TNF‐α stimulates caspase‐3 activation and apoptotic cell death in primary septo‐hippocampal cultures

Abstract

Primary septo-hippocampal cell cultures were incubated in varying concentrations of tumor necrosis factor (TNF-alpha; 0.3-500 ng/ml) to examine proteolysis of the cytoskeletal protein alpha-spectrin (240 kDa) to a signature 145 kDa fragment by calpain and to the apoptotic-linked 120-kDa fragment by caspase-3. The effects of TNF-alpha incubation on morphology and cell viability were assayed by fluorescein diacetate-propidium iodide (FDA-PI) staining, assays of lactate dehydrogenase (LDH) release, nuclear chromatin alterations (Hoechst 33258), and internucleosomal DNA fragmentation. Incubation with varying concentrations of TNF-alpha produced rapid increases in LDH release and nuclear PI uptake that were sustained over 48 hr.
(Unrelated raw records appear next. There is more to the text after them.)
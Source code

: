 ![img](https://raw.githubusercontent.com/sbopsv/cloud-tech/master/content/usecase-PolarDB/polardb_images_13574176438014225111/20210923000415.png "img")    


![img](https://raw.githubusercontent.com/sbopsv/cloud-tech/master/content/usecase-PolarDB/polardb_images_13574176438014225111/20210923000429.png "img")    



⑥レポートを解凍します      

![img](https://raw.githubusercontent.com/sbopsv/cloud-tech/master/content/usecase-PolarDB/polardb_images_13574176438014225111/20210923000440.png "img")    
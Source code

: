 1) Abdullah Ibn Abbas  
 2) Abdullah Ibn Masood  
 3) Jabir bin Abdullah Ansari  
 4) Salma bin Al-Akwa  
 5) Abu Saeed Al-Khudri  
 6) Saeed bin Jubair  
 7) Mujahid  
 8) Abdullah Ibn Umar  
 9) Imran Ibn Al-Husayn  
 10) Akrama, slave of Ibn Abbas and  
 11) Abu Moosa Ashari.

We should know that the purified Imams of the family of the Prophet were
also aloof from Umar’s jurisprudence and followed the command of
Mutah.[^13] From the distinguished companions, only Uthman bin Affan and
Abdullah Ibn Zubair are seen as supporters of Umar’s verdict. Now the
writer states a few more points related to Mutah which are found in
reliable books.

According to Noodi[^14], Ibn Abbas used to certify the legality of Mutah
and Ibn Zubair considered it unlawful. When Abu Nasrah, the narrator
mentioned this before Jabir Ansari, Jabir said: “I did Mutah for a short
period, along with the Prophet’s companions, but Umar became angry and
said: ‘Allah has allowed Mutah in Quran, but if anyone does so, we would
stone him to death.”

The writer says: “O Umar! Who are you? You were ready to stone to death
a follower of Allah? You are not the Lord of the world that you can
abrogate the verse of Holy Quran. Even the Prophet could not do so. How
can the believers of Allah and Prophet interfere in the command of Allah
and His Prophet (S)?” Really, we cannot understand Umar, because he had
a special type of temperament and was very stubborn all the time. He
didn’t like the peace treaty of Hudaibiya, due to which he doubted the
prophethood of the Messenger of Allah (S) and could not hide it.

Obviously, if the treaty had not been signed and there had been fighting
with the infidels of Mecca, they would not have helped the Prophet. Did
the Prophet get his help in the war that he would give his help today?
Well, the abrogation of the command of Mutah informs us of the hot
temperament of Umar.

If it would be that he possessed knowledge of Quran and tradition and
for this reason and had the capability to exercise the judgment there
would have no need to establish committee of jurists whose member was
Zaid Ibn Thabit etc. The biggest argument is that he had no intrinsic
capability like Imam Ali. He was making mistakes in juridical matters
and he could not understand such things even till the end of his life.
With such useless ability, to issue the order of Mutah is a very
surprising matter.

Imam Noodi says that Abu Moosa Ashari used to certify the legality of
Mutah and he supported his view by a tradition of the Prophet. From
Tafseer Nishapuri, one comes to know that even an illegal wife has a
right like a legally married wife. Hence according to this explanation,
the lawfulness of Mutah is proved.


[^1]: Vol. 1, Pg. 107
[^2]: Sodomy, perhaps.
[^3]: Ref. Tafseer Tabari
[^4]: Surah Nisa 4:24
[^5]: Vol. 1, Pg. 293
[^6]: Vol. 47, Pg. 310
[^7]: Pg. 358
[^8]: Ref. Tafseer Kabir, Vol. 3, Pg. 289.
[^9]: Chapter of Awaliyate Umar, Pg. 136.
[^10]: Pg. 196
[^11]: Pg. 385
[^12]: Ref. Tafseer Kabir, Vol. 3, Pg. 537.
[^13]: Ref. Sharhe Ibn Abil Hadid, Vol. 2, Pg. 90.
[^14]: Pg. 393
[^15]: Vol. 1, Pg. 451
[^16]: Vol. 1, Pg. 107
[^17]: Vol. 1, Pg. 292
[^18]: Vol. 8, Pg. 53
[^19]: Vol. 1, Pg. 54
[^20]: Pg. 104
Incubation with 30 ng/ml TNF-alpha yielded maximal, 3-fold, increase in LDH release and was associated with caspase-specific 120-kDa fragment but not calpain-specific 145-kDa fragment as early as 3.5 hr after injury. Incubation with the pan-caspase inhibitor, carbobenzosy- Asp-CH(2)-OC (O)-2-6-dichlorobenzene (Z-D-DCB, 50-140 microM) significantly reduced LDH release produced by TNF-alpha. Apoptotic-associated oligonucleosomal-sized DNA fragmentation on agarose gels was detected from 6 to 72 hr after exposure to TNF-alpha. Histochemical changes included chromatin condensation, nuclear fragmentation, and formation of apoptotic bodies. Results of this study suggest TNF-alpha may induce caspase-3 activation but not calpain activation in septo-hippocampal cultures and that this activation of caspase-3 at least partially contributes to TNF-alpha-induced apoptosis.